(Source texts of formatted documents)
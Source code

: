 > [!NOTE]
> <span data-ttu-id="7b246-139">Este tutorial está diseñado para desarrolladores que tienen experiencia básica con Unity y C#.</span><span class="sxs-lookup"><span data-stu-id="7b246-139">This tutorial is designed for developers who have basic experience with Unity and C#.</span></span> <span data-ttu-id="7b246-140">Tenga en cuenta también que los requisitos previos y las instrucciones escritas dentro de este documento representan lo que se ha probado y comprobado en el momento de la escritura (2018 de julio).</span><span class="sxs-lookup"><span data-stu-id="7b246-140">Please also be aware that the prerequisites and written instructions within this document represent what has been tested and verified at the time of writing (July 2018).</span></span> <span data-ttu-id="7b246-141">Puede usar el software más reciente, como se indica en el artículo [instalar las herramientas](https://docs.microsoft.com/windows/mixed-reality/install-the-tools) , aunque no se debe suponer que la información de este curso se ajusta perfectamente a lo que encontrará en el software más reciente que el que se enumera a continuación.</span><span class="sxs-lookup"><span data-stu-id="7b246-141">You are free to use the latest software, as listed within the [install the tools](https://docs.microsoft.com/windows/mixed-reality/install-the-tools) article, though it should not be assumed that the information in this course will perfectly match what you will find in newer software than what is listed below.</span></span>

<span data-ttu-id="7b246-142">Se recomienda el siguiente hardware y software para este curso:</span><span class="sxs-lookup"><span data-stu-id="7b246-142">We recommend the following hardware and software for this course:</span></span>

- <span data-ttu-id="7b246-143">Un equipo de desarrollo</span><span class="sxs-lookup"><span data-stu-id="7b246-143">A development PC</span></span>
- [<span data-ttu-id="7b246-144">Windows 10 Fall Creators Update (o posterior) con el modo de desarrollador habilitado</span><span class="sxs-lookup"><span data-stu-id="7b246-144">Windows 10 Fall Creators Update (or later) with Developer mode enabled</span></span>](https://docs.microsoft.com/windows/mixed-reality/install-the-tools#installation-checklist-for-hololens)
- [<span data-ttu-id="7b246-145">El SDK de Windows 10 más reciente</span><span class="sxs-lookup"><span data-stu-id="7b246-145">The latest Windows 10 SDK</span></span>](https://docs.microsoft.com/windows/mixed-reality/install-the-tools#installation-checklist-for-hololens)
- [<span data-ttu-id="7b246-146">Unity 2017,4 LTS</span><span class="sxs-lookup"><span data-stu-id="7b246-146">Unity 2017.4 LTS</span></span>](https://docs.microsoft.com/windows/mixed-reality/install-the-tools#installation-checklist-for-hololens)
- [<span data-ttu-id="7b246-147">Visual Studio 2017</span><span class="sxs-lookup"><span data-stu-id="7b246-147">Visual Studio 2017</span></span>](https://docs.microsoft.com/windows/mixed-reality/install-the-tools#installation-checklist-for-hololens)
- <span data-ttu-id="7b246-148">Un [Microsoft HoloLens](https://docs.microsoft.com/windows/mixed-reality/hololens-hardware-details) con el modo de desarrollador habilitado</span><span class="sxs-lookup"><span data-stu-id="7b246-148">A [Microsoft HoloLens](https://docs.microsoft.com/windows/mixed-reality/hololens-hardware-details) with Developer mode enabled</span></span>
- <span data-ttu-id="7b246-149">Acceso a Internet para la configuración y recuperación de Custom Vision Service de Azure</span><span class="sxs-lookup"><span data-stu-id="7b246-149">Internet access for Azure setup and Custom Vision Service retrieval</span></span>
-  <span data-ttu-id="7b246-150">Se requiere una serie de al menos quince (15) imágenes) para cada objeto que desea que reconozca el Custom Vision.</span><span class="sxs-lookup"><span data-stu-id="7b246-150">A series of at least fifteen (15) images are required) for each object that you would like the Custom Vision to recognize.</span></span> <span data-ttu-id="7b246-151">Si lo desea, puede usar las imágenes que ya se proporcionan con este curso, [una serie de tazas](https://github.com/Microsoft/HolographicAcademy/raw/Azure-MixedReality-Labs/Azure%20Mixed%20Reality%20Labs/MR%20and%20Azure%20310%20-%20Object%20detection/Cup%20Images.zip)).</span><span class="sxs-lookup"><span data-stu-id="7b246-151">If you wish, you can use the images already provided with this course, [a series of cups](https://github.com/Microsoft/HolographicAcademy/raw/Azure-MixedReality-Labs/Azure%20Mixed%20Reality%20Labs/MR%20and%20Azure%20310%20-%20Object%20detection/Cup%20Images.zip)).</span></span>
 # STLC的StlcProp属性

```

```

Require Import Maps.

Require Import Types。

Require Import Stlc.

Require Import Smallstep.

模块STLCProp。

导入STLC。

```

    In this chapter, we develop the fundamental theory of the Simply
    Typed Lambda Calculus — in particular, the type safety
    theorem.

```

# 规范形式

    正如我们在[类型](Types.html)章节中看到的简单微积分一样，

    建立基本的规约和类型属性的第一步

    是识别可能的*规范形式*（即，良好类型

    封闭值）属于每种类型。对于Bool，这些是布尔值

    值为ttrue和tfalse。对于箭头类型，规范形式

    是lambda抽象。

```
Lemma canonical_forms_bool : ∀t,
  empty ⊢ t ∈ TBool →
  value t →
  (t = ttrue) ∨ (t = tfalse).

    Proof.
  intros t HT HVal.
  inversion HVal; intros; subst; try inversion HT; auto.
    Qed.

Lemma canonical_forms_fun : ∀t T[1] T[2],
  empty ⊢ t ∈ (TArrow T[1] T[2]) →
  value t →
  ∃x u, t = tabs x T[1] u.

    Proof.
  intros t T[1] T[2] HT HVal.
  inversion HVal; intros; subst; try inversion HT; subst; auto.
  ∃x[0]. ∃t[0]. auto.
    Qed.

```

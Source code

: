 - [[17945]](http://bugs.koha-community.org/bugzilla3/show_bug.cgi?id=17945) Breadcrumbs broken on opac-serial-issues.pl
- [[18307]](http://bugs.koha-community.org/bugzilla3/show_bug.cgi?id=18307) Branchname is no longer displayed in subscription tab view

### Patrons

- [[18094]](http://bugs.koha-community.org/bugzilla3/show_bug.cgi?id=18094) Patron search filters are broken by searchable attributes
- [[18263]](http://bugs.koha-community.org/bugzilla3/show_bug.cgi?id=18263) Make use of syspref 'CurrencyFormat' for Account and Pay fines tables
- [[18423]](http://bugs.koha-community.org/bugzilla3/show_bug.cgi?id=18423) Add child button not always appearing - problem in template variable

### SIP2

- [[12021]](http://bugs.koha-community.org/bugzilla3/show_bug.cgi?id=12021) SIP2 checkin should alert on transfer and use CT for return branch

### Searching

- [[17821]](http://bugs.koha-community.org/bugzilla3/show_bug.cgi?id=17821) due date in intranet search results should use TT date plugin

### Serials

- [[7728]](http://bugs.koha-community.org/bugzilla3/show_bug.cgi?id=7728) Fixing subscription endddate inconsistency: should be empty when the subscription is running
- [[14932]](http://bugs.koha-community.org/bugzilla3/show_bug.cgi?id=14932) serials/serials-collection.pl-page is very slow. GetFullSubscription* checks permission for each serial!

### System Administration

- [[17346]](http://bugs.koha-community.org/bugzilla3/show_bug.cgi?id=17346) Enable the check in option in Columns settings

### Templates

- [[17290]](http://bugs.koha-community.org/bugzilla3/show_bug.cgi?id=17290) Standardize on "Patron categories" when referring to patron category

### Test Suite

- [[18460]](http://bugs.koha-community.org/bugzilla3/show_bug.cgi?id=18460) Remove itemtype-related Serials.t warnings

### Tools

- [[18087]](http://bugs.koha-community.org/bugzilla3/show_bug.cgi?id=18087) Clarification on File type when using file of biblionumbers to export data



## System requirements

_Exercise description_
Copy out all lines above holding "intros".

_The answer_
  intros t HT HVal.
  inversion HVal; intros; subst; try inversion HT; auto.
  intros t T[1] T[2] HT HVal.
  inversion HVal; intros; subst; try inversion HT; subst; auto.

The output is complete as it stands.